The map that shows where people really live
Mar 10th 2026
A population cartogram built from 2018 data redraws the world by people instead of land, revealing who lives where and why conventional maps can mislead when we track global living conditions.
- A population cartogram rescales countries by number of people, not land area, so small dense countries grow and large sparsely populated countries shrink.
- This cartogram is based on 2018 data and uses 15,266 squares where each square represents 500,000 people, totaling a world population of 7.633 billion.
- China (1.415 billion) and India (1.354 billion) are the two most populous countries and together shape global trends in living conditions.
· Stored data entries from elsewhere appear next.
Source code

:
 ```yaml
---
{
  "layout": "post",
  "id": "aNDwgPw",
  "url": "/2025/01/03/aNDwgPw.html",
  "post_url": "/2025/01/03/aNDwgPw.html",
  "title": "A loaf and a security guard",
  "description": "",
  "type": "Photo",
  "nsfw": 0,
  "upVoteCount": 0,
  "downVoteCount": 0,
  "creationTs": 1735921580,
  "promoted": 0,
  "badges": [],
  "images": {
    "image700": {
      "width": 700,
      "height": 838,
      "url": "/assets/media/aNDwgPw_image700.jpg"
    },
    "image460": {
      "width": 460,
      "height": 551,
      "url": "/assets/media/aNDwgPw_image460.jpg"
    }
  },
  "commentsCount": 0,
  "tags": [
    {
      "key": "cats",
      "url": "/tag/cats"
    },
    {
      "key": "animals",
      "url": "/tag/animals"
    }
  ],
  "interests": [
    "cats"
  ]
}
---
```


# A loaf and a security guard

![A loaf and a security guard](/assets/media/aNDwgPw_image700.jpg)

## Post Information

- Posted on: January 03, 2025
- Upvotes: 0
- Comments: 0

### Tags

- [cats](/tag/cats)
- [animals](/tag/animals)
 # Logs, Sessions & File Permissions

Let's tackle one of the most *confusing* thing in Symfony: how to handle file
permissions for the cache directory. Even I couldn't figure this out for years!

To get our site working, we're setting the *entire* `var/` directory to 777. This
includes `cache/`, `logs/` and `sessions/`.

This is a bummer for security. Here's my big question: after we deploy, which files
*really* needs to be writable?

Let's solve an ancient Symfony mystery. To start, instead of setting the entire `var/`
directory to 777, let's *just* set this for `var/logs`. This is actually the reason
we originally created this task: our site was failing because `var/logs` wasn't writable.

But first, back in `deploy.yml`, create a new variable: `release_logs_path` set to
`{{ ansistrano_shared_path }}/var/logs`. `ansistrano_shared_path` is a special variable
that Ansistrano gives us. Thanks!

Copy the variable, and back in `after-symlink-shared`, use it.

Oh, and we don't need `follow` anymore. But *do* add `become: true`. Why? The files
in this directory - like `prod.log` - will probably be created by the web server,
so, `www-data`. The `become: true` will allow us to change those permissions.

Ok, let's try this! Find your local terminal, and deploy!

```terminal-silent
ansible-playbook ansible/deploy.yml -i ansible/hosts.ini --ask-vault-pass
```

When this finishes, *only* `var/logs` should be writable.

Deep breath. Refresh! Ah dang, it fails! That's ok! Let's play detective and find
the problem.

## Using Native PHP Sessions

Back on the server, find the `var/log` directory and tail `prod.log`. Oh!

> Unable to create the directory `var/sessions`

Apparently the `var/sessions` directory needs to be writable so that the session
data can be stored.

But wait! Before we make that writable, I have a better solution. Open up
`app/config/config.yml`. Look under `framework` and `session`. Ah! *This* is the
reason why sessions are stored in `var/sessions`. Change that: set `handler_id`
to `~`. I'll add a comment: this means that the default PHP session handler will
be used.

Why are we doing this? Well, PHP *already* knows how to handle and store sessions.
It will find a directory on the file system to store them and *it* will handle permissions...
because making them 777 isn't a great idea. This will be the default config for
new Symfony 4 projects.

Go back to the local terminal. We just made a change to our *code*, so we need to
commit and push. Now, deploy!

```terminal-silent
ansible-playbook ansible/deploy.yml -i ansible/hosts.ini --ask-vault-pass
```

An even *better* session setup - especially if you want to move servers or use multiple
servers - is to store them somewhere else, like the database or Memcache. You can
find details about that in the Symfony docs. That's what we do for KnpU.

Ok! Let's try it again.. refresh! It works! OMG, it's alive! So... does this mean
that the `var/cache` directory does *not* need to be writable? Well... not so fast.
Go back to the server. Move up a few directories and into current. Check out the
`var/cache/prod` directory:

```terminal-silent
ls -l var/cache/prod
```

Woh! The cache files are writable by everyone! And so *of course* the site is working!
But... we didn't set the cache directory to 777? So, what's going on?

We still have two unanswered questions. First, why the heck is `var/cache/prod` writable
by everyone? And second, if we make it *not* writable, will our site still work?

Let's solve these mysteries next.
- Thirteen countries have more than 100 million people, including the United States (326.8 million), Indonesia (266.8 million), and Nigeria (195.9 million).
- Asia contains about 60 percent of the world population, Africa about 1 in 6 people, Europe about 711 million (under 10 percent), and the Americas about 1.015 billion.
- Population density extremes shift the visual map: Bangladesh has about 1,252 people per km2 while Canada has about 4 people per km2.
- Despite covering 11 percent of the world land area, Russia has under 2 percent of the world population, making it much smaller on the cartogram than on a geographic map.
- India's fertility fell to about 2.22 children per woman in 2018 and demographic momentum means its population is projected to reach roughly 1.65 billion by 2060.